Part of the plea agreement was a jointly recommended sentencing range of between seven and 11 years in federal prison.

What did Andrew Mitchell’s attorneys say about his sentencing?

Mitchell’s attorneys, Mark Collins and Kaitlyn Stephens, argue in a sentencing memo filed in advance of Thursday’s hearing that the seven-year sentence is enough given Mitchell’s lack of criminal history, the support of his family and the improbability of Mitchell ever repeating his behavior.

They said Mitchell would not have agreed to a plea deal had allegations of sexual activity been included.

“The defendant denies having had sex with prostitutes but does per the statement of facts … acknowledges and takes responsibility for handcuffing the prosecuting witnesses and detaining them against their will,” the document says.

“Andrew has never done something like this before,” his attorneys wrote.

Attached to the memo from Mitchell’s defense team are letters from Mitchell’s wife and other family members, as well as a retired detective who worked with Mitchell and current Columbus police Cmdr. Melissa McFadden.

Mitchell’s attorneys said the time behind bars will let Mitchell be rehabilitated while also “continuing to pay his debt to society for betraying society’s trust as a law enforcement officer.”

What did federal prosecutors say about Andrew Mitchell?

Prosecutors on the case asked U.S. District Court Judge Edmund Sargus, who will sentence Mitchell, to impose the full 11-year sentence, noting that the agreed sentencing range is much lower than in other similar cases around the country.

Andrew Mitchell:Former Columbus cop admits to holding women against their will, may get 11 years in prison

“Mitchell was hardly behaving consistent with his responsibilities as a Columbus Division of Police officer tasked with protecting and serving his community,” prosecutors wrote. “Mitchell was well aware of the special vulnerabilities of the sex workers and … purposely targeted them in the belief that their complaints … would not be believed.”

“Mitchell routinely used this dynamic to his advantage … in seeking sexual conquest and control while ignoring the law he was sworn to uphold,” prosecutors wrote, saying Mitchell was “an embarrassment to his badge.”

In their memo, prosecutors said the two victims in the case remained willing to testify against Mitchell at a trial but wanted to resolve the case without having to if at all possible.

What did Andrew Mitchell admit to doing?

Mitchell admitted to a statement of facts that said he picked up the first woman in July 2017 in the Hilltop area where the woman was working as a sex worker. Mitchell, who was in plain clothes and did not have his badge, identified himself as a police officer and told the woman she was under arrest.

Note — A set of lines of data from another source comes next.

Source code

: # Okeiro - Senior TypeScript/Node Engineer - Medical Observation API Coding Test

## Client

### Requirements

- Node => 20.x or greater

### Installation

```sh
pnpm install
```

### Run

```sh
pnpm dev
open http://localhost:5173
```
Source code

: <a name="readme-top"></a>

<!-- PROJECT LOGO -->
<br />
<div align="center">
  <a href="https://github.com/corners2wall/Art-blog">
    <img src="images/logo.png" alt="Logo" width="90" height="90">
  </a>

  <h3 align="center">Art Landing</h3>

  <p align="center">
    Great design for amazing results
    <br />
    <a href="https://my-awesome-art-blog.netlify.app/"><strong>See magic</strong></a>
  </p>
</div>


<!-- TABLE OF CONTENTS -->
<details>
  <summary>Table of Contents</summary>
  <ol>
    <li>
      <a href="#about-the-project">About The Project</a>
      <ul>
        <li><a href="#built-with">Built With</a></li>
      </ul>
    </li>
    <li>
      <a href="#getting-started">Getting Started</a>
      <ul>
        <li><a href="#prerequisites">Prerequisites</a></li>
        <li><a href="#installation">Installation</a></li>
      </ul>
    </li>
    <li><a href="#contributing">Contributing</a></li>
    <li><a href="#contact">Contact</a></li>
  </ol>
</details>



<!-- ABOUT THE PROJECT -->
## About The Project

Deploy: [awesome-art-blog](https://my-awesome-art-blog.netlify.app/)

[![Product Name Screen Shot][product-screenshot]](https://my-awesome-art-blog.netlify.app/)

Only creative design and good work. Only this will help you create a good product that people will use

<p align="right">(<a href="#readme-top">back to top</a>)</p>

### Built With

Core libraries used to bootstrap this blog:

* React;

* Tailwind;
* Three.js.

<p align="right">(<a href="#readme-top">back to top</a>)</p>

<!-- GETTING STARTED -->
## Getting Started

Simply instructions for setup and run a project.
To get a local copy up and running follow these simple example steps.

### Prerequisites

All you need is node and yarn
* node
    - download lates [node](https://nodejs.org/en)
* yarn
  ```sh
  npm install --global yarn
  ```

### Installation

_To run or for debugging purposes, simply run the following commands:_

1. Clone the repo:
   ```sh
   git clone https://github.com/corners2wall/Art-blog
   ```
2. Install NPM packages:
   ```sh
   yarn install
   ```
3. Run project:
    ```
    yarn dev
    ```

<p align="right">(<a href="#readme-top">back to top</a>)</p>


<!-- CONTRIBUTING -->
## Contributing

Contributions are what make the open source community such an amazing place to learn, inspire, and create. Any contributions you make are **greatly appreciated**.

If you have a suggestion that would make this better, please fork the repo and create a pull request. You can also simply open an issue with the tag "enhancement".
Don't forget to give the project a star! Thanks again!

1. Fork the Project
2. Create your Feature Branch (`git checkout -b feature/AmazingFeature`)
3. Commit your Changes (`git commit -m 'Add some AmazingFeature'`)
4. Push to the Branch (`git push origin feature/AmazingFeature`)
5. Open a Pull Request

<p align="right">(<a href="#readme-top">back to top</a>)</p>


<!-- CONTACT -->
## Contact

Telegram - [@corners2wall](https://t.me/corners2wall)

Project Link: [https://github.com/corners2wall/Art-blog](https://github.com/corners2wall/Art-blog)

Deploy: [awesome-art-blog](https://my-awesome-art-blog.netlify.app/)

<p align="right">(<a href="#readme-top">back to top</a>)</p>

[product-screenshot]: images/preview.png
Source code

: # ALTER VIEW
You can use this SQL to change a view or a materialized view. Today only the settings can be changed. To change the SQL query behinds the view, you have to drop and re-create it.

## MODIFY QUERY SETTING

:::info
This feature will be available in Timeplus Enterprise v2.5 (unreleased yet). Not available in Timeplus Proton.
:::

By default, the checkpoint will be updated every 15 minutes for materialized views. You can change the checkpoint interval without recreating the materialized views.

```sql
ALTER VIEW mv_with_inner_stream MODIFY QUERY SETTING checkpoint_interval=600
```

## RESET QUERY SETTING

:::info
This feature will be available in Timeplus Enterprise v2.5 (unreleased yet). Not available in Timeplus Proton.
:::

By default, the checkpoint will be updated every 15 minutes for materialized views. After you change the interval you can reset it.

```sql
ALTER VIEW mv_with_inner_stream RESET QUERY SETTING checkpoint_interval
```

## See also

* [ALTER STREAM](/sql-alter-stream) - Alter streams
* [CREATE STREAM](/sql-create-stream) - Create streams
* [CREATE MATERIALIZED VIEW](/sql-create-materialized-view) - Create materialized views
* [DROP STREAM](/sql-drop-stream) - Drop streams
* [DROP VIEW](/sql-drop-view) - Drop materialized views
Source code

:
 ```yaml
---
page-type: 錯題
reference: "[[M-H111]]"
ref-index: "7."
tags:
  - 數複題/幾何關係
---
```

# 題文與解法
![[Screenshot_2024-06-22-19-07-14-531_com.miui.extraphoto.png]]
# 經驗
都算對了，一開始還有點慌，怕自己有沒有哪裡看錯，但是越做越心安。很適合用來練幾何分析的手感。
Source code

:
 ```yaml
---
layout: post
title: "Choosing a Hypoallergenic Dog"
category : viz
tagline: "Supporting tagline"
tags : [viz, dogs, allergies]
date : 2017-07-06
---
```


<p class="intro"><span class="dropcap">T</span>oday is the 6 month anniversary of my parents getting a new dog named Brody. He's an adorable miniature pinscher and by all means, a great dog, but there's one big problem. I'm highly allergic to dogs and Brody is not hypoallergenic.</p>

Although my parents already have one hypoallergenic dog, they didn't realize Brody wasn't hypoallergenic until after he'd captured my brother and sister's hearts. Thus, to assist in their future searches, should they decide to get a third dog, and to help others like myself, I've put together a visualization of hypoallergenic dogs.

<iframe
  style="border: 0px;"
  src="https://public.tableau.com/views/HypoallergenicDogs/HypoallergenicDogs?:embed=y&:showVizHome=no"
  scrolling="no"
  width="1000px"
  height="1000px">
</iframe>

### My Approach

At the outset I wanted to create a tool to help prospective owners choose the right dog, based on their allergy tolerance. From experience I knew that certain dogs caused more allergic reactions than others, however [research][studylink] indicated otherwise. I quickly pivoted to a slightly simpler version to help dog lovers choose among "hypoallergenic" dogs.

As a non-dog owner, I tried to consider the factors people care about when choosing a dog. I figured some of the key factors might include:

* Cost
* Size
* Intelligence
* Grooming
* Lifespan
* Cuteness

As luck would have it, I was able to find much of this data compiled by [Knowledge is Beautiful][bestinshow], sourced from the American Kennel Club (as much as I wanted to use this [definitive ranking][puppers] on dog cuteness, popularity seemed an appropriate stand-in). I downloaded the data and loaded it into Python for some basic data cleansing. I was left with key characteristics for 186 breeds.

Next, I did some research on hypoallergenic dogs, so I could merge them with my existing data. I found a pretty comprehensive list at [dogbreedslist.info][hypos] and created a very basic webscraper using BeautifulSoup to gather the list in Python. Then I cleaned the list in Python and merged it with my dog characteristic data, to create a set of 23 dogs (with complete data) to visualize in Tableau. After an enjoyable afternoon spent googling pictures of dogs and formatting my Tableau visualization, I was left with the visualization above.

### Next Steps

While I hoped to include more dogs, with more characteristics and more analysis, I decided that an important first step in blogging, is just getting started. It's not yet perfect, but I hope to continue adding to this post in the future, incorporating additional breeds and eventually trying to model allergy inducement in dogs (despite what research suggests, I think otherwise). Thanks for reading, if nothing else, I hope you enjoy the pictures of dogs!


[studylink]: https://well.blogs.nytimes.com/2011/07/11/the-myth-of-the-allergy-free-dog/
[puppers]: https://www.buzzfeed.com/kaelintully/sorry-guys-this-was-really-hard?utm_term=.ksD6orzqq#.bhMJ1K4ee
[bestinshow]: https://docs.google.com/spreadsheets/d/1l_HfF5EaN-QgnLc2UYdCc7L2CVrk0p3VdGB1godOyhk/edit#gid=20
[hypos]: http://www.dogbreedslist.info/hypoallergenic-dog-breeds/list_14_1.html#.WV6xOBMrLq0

The woman told investigators Mitchell handcuffed her to a zip tie that was on the doorknob of his car before driving to a nearby area where Mitchell said there were no cameras.

“Mitchell then parked his car and continued to forcibly hold and detain (her) against her will for a period of time,” the statement of facts says.

A similar encounter was detailed for the second victim, who said Mitchell picked her up on two different occasions in September 2017. The second woman told investigators Mitchell showed her a badge, according to court records, and drove her to a nearby area where she was detained against her will.

The FBI’s Public Corruption Task Force began investigating Mitchell in September 2018, weeks after Mitchell fatally shot 23-year-old Donna Dalton Castleberry while working undercover. A jury found Mitchell not guilty of any criminal charge in connection with Castleberry’s Aug. 23, 2018, death.

Mitchell knew the investigation was underway by October 2018, when he began cleaning out an apartment at a rental property he owned with the goal of getting rid of evidence. Bleach was used in cleaning the apartment, court records say.

Federal prosecutors said investigators determined that at least six women who had rented apartments from Mitchell admitted to having sex with him in exchange for money or reduced or free rent.

Mitchell’s sentencing hearing is scheduled for 10:30 a.m. Thursday.